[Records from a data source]
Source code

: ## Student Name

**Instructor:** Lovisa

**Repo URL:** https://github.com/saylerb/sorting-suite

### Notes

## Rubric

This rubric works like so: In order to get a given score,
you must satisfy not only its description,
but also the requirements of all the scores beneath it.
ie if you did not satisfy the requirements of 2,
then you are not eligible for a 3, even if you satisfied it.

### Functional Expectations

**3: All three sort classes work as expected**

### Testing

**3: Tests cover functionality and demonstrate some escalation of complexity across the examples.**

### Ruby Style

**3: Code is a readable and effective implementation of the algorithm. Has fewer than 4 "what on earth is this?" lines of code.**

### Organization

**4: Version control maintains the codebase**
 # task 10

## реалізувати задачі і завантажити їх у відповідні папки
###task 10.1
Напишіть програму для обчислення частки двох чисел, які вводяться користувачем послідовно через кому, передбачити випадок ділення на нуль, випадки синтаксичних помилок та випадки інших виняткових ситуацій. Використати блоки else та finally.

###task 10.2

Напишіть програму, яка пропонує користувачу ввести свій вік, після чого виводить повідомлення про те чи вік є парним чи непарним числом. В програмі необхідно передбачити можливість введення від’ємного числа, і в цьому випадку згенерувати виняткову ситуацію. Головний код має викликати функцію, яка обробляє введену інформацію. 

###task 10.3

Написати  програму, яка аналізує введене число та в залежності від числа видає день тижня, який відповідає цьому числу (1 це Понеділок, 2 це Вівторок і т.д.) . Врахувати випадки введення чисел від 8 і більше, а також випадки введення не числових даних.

» **Directions for this task**:
Once you have counted the lines above containing the word "requirements", state that number and nothing more.

» **Written solution**:
2